Cercle d’étude de la Déportation et de la Shoah

MOTRO Haïm

Convoi 76
dimanche 10 novembre 2024

Haïm Motro, 25 ans en 1944

Haïm Motro est né à Alger le 5 novembre 1918, Il est le fils de Joseph Motro et de Rachel, orthographié aussi Rahel, qui exerçaient, à Alger la profession de confectionneurs. Selon leurs enfants, ils seraient venus en France en 1920. Ils se sont mariés le 14 mai 1927 à Nîmes où ils demeuraient à leur arrivée, au 7 rue des Halles. De 1920 à 1939, ils vivent ensuite au 3, rue de l’hôtel de ville. Joseph Motro y décèdera en1928. A partir de 1939, la mère de Haïm, son frère et sa sœur vivent chez le frère de Joseph Motro, à Toulouse.

C’est dans cette ville qu’Haïm s’est marié le 30 décembre 1941 avec Lucienne Mordoh, née à Perpignan le 27 octobre 1918. Ils habitent au 25 rue Laganne.
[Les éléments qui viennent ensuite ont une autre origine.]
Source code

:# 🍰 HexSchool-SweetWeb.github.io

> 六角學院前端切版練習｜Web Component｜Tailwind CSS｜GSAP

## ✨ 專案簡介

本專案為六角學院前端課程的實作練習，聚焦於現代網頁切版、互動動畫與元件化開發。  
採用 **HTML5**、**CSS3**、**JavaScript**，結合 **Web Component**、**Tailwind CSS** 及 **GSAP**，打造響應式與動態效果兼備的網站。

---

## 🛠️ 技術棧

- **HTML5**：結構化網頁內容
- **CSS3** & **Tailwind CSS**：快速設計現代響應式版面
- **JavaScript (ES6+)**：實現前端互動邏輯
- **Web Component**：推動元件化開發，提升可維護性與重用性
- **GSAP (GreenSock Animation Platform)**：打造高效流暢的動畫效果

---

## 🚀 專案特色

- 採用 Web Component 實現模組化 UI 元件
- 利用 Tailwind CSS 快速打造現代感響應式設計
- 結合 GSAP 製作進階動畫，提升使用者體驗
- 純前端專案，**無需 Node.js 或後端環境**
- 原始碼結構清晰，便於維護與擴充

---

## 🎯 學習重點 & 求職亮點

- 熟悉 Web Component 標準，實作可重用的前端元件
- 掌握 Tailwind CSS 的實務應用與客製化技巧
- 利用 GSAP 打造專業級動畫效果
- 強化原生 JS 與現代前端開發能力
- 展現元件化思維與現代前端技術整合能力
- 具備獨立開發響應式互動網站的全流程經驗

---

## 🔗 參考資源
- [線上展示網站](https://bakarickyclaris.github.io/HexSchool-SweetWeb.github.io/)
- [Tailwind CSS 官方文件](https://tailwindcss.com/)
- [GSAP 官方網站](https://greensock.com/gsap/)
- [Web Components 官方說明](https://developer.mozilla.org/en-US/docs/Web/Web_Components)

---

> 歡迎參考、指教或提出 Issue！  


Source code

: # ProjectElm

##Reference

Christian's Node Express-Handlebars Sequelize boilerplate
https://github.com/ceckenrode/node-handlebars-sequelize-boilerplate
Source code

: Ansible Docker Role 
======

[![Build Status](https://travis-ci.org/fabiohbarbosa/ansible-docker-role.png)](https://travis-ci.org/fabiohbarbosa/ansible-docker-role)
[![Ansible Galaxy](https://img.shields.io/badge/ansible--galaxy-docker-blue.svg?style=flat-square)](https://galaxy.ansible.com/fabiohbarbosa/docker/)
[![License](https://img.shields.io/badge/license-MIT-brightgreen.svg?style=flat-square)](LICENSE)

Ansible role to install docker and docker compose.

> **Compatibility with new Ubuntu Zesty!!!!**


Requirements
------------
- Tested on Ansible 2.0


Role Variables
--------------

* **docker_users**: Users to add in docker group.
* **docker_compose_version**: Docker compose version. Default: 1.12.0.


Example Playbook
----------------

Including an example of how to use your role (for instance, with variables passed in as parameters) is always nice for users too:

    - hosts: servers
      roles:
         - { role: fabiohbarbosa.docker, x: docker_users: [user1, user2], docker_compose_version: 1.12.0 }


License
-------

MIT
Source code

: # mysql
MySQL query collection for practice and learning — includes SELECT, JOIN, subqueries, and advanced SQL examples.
Haïm Motro, âgé de 23 ans, est à ce moment-là apprenti mécanicien dentiste. Ils ont par la suite habité dans le village de Galland près de Montauban, avec plusieurs membres de la famille, s’y sentant probablement protégés. C’est là que naît le 30 août 1943, Michel, leur premier fils.

Haïm Motro est arrêté le 3 juin 1944, suite à un contrôle d’identité effectué par la Gestapo dans le train parti de Lannemezan pour Toulouse. Il allait chercher sa mère qu’il pensait en danger à Toulouse, n’hésitant pas pour cela à prendre le train où les contrôles étaient fréquents et risqués pour lui. Très précisément le contrôle a lieu entre Montrejeau et Saint-Gaudens, donc peu après le départ du train. La Gestapo, l’arrête en raison de son identité juive et le fait interner immédiatement à Tarbes, ville la plus proche, même si elle est située dans le département des Hautes-Pyrénées. Il est ensuite transféré à la prison Cafarelli à Toulouse, où les Allemands regroupaient les Juifs raflés ou arrêtés. Le 15 juin, il quitte cette prison pour le camp de Drancy où il entre le 19 juin avec 124 déportés arrêtés dans la région. La fiche de son carnet de fouille dit qu’il remet au chef de la police du camp la somme de 2400 francs, puisque chaque interné devait remettre argent et objets de valeur à son arrivée au camp. Cet argent était certainement destiné au retour de sa mère.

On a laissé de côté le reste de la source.